- **EXERCISE AIM**:
Produce an exact copy of the first line of the data below and each line after it, please, up to and including the one with "k7a93qToOzM8q/r3srlsDfWt6dE6Sacd/Z7I3pJ5+QfZwYIdzCjYrzUUDpgTeE9s".

Source texts of formatted documents
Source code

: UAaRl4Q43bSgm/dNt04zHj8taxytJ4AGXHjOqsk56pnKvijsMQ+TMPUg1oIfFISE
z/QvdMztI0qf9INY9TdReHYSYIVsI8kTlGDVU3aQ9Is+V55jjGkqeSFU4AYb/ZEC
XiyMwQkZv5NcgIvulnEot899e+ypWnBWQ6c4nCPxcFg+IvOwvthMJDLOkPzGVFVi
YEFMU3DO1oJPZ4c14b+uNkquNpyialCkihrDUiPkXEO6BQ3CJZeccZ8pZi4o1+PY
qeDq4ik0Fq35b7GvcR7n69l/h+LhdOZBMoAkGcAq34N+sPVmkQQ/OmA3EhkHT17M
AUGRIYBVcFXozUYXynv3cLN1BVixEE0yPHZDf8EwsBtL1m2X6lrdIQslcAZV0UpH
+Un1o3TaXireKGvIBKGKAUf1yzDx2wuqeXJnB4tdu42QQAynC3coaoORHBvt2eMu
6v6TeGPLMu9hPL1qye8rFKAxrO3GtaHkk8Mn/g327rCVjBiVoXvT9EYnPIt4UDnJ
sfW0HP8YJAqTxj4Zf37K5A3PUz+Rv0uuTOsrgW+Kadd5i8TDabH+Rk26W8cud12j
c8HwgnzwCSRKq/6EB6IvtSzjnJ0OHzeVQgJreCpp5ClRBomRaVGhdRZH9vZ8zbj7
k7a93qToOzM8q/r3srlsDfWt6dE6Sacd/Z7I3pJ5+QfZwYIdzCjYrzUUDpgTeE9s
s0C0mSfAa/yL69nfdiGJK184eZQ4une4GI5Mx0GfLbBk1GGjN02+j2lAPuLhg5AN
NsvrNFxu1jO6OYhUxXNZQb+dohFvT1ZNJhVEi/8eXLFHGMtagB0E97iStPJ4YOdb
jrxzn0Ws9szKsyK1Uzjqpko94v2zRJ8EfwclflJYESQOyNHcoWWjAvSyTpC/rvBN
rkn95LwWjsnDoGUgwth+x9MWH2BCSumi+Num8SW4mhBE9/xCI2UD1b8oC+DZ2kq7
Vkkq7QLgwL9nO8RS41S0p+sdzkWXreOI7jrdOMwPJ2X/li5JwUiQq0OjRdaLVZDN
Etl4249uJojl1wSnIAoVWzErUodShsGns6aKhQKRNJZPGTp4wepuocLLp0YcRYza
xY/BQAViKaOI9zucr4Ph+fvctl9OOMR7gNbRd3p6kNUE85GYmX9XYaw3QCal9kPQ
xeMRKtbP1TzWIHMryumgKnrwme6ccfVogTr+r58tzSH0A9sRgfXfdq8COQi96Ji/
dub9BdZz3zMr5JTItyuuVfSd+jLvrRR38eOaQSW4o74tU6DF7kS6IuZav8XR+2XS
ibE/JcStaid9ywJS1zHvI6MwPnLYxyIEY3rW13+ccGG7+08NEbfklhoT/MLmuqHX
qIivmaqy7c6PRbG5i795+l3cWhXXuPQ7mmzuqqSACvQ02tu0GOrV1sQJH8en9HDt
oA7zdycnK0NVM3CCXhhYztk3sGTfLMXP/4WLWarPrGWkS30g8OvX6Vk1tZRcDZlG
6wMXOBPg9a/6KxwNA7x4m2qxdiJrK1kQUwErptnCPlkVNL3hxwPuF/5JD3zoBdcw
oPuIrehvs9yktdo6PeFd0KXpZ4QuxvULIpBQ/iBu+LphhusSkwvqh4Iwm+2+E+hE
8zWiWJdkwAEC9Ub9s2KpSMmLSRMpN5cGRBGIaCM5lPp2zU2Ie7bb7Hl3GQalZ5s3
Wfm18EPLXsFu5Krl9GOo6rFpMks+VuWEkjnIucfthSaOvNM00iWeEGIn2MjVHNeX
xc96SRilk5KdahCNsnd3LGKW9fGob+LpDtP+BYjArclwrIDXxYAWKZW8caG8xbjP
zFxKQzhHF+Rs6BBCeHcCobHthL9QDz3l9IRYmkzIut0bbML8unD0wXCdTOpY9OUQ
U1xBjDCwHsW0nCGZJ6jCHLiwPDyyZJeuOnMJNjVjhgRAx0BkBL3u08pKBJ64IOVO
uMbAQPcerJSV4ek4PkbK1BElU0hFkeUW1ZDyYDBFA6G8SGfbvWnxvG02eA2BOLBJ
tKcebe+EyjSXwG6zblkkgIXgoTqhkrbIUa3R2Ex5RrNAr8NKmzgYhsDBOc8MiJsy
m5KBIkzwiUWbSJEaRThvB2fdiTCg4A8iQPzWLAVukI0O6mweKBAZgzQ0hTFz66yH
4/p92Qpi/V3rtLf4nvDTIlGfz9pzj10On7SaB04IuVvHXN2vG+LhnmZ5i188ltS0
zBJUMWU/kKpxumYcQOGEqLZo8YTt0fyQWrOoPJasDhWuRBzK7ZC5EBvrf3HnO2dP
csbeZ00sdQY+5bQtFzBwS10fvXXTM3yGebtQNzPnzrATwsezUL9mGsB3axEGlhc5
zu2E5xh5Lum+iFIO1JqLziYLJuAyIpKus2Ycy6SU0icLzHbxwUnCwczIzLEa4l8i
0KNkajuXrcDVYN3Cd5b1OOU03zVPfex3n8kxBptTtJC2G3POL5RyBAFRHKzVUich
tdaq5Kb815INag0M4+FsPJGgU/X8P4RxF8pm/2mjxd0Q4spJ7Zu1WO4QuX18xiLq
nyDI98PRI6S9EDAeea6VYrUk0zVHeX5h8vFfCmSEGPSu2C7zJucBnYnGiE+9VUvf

- **PROBLEM SOLUTION**:
Source code

: UAaRl4Q43bSgm/dNt04zHj8taxytJ4AGXHjOqsk56pnKvijsMQ+TMPUg1oIfFISE
z/QvdMztI0qf9INY9TdReHYSYIVsI8kTlGDVU3aQ9Is+V55jjGkqeSFU4AYb/ZEC
XiyMwQkZv5NcgIvulnEot899e+ypWnBWQ6c4nCPxcFg+IvOwvthMJDLOkPzGVFVi
YEFMU3DO1oJPZ4c14b+uNkquNpyialCkihrDUiPkXEO6BQ3CJZeccZ8pZi4o1+PY
qeDq4ik0Fq35b7GvcR7n69l/h+LhdOZBMoAkGcAq34N+sPVmkQQ/OmA3EhkHT17M
AUGRIYBVcFXozUYXynv3cLN1BVixEE0yPHZDf8EwsBtL1m2X6lrdIQslcAZV0UpH
+Un1o3TaXireKGvIBKGKAUf1yzDx2wuqeXJnB4tdu42QQAynC3coaoORHBvt2eMu
6v6TeGPLMu9hPL1qye8rFKAxrO3GtaHkk8Mn/g327rCVjBiVoXvT9EYnPIt4UDnJ
sfW0HP8YJAqTxj4Zf37K5A3PUz+Rv0uuTOsrgW+Kadd5i8TDabH+Rk26W8cud12j
c8HwgnzwCSRKq/6EB6IvtSzjnJ0OHzeVQgJreCpp5ClRBomRaVGhdRZH9vZ8zbj7
k7a93qToOzM8q/r3srlsDfWt6dE6Sacd/Z7I3pJ5+QfZwYIdzCjYrzUUDpgTeE9s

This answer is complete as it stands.